Pictures should be left out while the data beneath this task is written out word for word.

Records contained in a dataset:

----------------

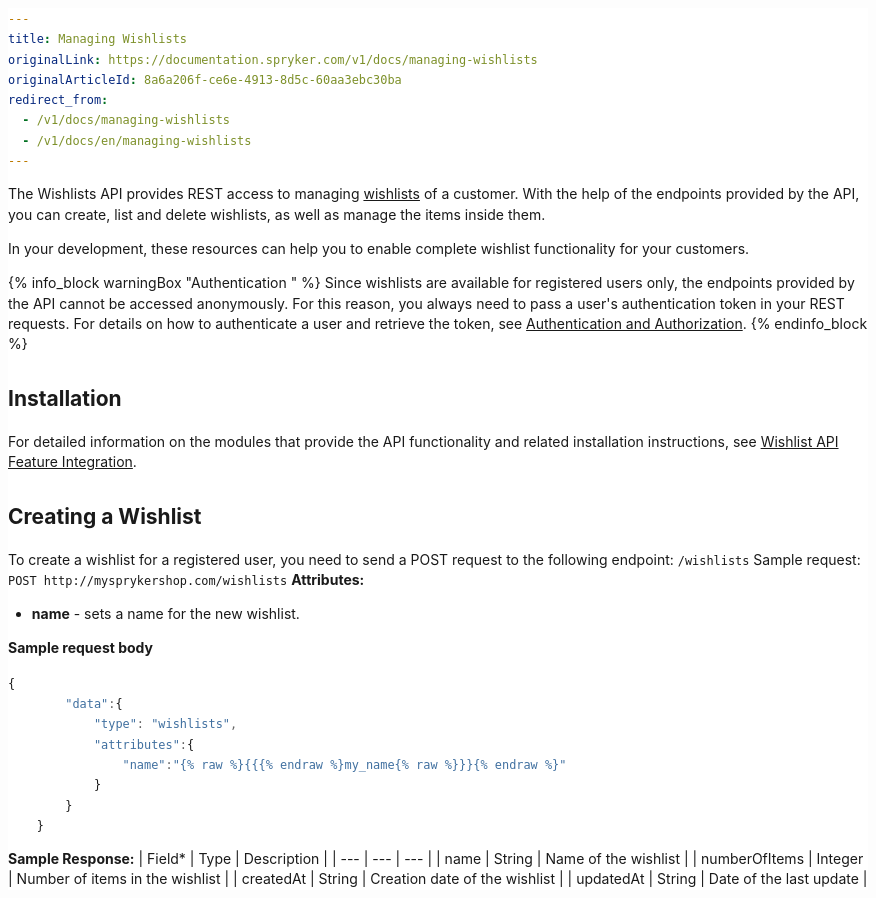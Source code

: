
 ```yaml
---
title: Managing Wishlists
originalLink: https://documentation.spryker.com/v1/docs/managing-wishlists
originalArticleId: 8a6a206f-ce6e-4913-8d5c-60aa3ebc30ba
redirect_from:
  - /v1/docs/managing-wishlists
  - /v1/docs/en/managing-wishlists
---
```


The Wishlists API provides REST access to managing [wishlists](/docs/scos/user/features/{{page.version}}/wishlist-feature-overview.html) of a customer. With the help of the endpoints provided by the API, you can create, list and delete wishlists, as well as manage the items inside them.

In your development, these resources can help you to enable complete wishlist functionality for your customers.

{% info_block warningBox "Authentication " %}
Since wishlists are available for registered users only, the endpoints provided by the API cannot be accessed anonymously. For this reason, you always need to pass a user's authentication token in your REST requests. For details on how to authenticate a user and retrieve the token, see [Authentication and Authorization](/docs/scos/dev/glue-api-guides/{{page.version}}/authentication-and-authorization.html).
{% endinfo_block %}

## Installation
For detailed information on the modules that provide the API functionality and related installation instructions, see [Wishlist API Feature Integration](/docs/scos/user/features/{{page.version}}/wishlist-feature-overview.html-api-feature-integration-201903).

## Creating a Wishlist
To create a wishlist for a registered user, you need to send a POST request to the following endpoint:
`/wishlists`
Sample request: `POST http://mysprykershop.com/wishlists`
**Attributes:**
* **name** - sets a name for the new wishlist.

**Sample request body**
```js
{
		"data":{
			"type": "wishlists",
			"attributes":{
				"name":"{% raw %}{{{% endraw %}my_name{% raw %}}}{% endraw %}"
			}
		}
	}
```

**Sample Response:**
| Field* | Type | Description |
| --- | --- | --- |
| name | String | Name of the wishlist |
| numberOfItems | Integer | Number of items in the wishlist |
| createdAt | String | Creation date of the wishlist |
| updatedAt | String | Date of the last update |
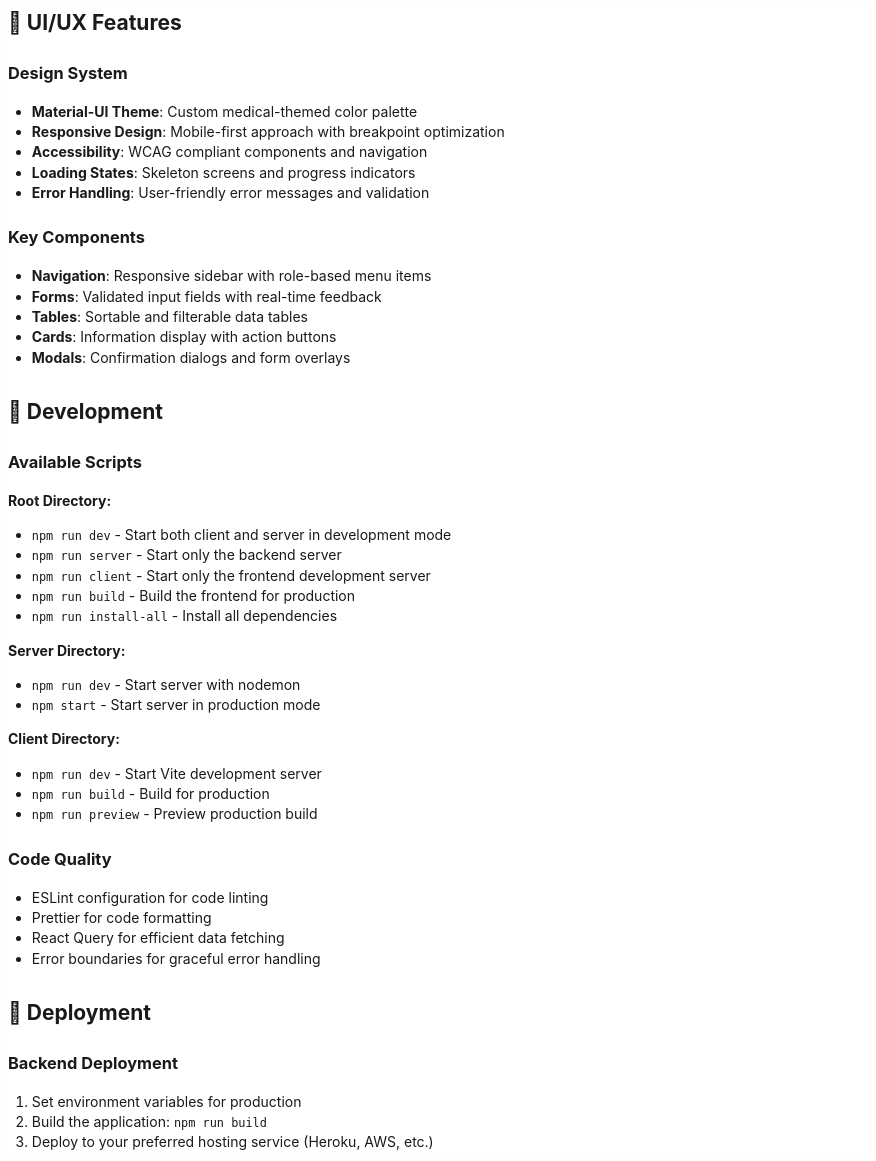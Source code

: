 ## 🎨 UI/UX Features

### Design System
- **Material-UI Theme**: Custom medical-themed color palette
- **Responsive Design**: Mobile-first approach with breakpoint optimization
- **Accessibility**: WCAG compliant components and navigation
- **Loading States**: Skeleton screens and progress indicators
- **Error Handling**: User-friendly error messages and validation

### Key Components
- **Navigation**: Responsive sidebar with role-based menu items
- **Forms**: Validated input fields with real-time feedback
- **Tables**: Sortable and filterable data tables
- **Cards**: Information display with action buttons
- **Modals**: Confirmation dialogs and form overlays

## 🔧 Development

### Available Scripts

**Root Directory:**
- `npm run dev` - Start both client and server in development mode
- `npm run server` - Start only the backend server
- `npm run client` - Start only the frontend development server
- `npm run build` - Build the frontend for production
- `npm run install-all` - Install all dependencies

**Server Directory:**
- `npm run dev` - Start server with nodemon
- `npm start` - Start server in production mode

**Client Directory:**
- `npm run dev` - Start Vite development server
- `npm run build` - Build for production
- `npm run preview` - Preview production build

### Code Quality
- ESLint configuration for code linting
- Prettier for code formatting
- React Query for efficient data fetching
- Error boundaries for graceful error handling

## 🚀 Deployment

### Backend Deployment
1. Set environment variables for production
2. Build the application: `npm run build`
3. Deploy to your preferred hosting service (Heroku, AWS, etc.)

----------------

### [Output for this task]
Source code

:
 ```yaml
---
title: Managing Wishlists
originalLink: https://documentation.spryker.com/v1/docs/managing-wishlists
originalArticleId: 8a6a206f-ce6e-4913-8d5c-60aa3ebc30ba
redirect_from:
  - /v1/docs/managing-wishlists
  - /v1/docs/en/managing-wishlists
---
```


The Wishlists API provides REST access to managing [wishlists](/docs/scos/user/features/{{page.version}}/wishlist-feature-overview.html) of a customer. With the help of the endpoints provided by the API, you can create, list and delete wishlists, as well as manage the items inside them.

In your development, these resources can help you to enable complete wishlist functionality for your customers.

{% info_block warningBox "Authentication " %}
Since wishlists are available for registered users only, the endpoints provided by the API cannot be accessed anonymously. For this reason, you always need to pass a user's authentication token in your REST requests. For details on how to authenticate a user and retrieve the token, see [Authentication and Authorization](/docs/scos/dev/glue-api-guides/{{page.version}}/authentication-and-authorization.html).
{% endinfo_block %}

## Installation
For detailed information on the modules that provide the API functionality and related installation instructions, see [Wishlist API Feature Integration](/docs/scos/user/features/{{page.version}}/wishlist-feature-overview.html-api-feature-integration-201903).

## Creating a Wishlist
To create a wishlist for a registered user, you need to send a POST request to the following endpoint:
`/wishlists`
Sample request: `POST http://mysprykershop.com/wishlists`
**Attributes:**
* **name** - sets a name for the new wishlist.

**Sample request body**
```js
{
		"data":{
			"type": "wishlists",
			"attributes":{
				"name":"{% raw %}{{{% endraw %}my_name{% raw %}}}{% endraw %}"
			}
		}
	}
```

**Sample Response:**
| Field* | Type | Description |
| --- | --- | --- |
| name | String | Name of the wishlist |
| numberOfItems | Integer | Number of items in the wishlist |
| createdAt | String | Creation date of the wishlist |
| updatedAt | String | Date of the last update |
Source code

: ## 🎨 UI/UX Features

### Design System
- **Material-UI Theme**: Custom medical-themed color palette
- **Responsive Design**: Mobile-first approach with breakpoint optimization
- **Accessibility**: WCAG compliant components and navigation
- **Loading States**: Skeleton screens and progress indicators
- **Error Handling**: User-friendly error messages and validation

### Key Components
- **Navigation**: Responsive sidebar with role-based menu items
- **Forms**: Validated input fields with real-time feedback
- **Tables**: Sortable and filterable data tables
- **Cards**: Information display with action buttons
- **Modals**: Confirmation dialogs and form overlays

## 🔧 Development

### Available Scripts

**Root Directory:**
- `npm run dev` - Start both client and server in development mode
- `npm run server` - Start only the backend server
- `npm run client` - Start only the frontend development server
- `npm run build` - Build the frontend for production
- `npm run install-all` - Install all dependencies

**Server Directory:**
- `npm run dev` - Start server with nodemon
- `npm start` - Start server in production mode

**Client Directory:**
- `npm run dev` - Start Vite development server
- `npm run build` - Build for production
- `npm run preview` - Preview production build

### Code Quality
- ESLint configuration for code linting
- Prettier for code formatting
- React Query for efficient data fetching
- Error boundaries for graceful error handling

## 🚀 Deployment

### Backend Deployment
1. Set environment variables for production
2. Build the application: `npm run build`
3. Deploy to your preferred hosting service (Heroku, AWS, etc.)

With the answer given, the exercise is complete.